3Dスキャンソルーション

Artec 3D社のウクライナへの支援内容

Artec社による3DスキャニングでNetflixヒット作向けにアカデミー受賞俳優ジェイミー・フォックスを『クローン化』

課題:Netflix映画『ゼイ・クローン・タイローン/俺たちクローン』用に、ハリウッドのスーパースターであるジェイミー・フォックスの全身を侵襲性で、時間の掛かる型枠取りに当人を煩わせることなく、期日までに複製すること。

ソリューション:Artec Eva、Artec Space Spider、Artec Studio、及びZBrush

結果:毛穴、皺やホクロなどの極めて小さい特徴に至るまで、フォックス本人と見分けがつかないクローンが完成し、映画の数シーンでフォックスとスムーズに入れ替わっている。

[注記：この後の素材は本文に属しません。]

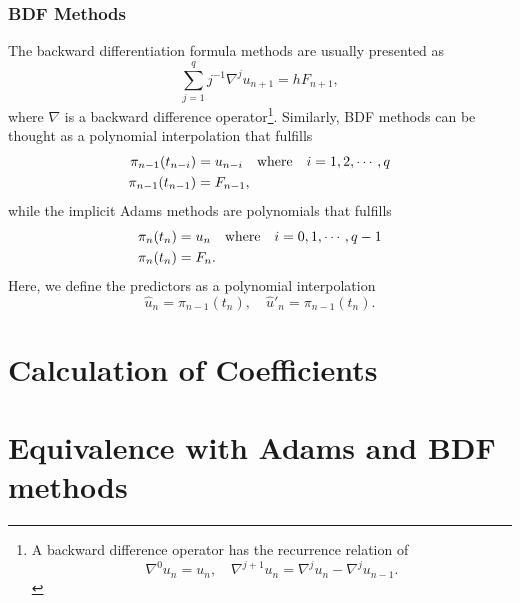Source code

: \documentclass[11pt,a4paper]{article}
\begin{document}
\subsubsection{BDF Methods} \label{subsec:bdf}
The backward differentiation formula methods are usually
presented as
\begin{equation} \label{eq:BDF_int}
  \sum_{j=1}^q j^{-1}\nabla^ju_{n+1} = hF_{n+1},
\end{equation}
where $\nabla$ is a backward difference operator\footnote{A backward
difference operator has the recurrence relation of
\[
  \nabla^0u_n = u_n,\quad \nabla^{j+1}u_n = \nabla^ju_n-\nabla^ju_{n-1}.
\]}.
Similarly, BDF methods can be thought as a polynomial interpolation
that fulfills
\begin{align}
  \pi_{n-1}(t_{n-i})&=u_{n-i}\qq{where} i=1,2,\cdots,q \\
  \pi_{n-1}(t_{n-1})&=F_{n-1},
\end{align}
while the implicit Adams methods are polynomials that fulfills
\begin{align}
  \pi_{n}(t_{n})&=u_{n}\qq{where} i=0,1,\cdots,q-1 \\
  \pi_{n}(t_{n})&=F_{n}.
\end{align}
Here, we define the predictors as a polynomial interpolation
\begin{equation}
  \hat{u}_n = \pi_{n-1}(t_n),\quad \hat{u}'_n = \pi_{n-1}(t_n).
\end{equation}

\section{Calculation of Coefficients}

\section{Equivalence with Adams and BDF methods}
\end{document}
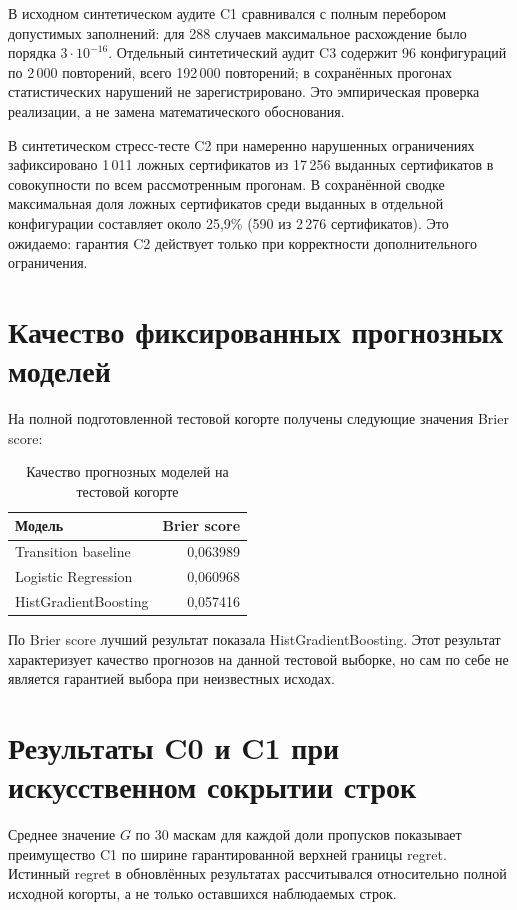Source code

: \documentclass[12pt,a4paper]{article}
\begin{document}
В исходном синтетическом аудите C1 сравнивался с полным перебором допустимых заполнений: для 288 случаев максимальное расхождение было порядка $3\cdot10^{-16}$. Отдельный синтетический аудит C3 содержит 96 конфигураций по 2\,000 повторений, всего 192\,000 повторений; в сохранённых прогонах статистических нарушений не зарегистрировано. Это эмпирическая проверка реализации, а не замена математического обоснования.

В синтетическом стресс-тесте C2 при намеренно нарушенных ограничениях зафиксировано 1\,011 ложных сертификатов из 17\,256 выданных сертификатов в совокупности по всем рассмотренным прогонам. В сохранённой сводке максимальная доля ложных сертификатов среди выданных в отдельной конфигурации составляет около 25,9\% (590 из 2\,276 сертификатов). Это ожидаемо: гарантия C2 действует только при корректности дополнительного ограничения.

\section{Качество фиксированных прогнозных моделей}
На полной подготовленной тестовой когорте получены следующие значения Brier score:

\begin{table}[H]
\centering
\begin{tabular}{lr}
\toprule
Модель & Brier score\\
\midrule
Transition baseline & 0,063989\\
Logistic Regression & 0,060968\\
HistGradientBoosting & 0,057416\\
\bottomrule
\end{tabular}
\caption{Качество прогнозных моделей на тестовой когорте}
\end{table}

По Brier score лучший результат показала HistGradientBoosting. Этот результат характеризует качество прогнозов на данной тестовой выборке, но сам по себе не является гарантией выбора при неизвестных исходах.

\section{Результаты C0 и C1 при искусственном сокрытии строк}
Среднее значение $G$ по 30 маскам для каждой доли пропусков показывает преимущество C1 по ширине гарантированной верхней границы regret. Истинный regret в обновлённых результатах рассчитывался относительно полной исходной когорты, а не только оставшихся наблюдаемых строк.
\end{document}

なぜ、Artec 3Dなのか:Artec Eva、及びSpace Spiderはとても使いやすく、初心者の方でも二時間以内で操作方法を習得できる。四~六人が携わっていても、シリコン製のライフキャスティングは完成までに何時間も掛かるが、Artec 3D社製スキャニングなら、完璧で本物のような全身のスキャンデータを数分でキャプチャする。

Jamie Foxx Scanning

撮影の合間に自分のクローン(中央)とポーズを取る本物のジェイミー・フォックス(左)と、Blue Whale Studiosの製作所主任(Shop Supervisor)アンソニー・カノニカ(右)。画像提供:Blue Whale Studios

映画、並びにTVの視覚効果は長年に亘り、飛躍的に進歩した。俳優の容姿を変えるためには、当産業は未だシリコンや発泡ゴム製の義肢装具を利用した、実証に基づく技術に頼っているものの、テクノロジーの進歩は引き続き新たな可能性の扉を開き、映画監督が自らの創造的な構想をより良い形で実現することを可能としている。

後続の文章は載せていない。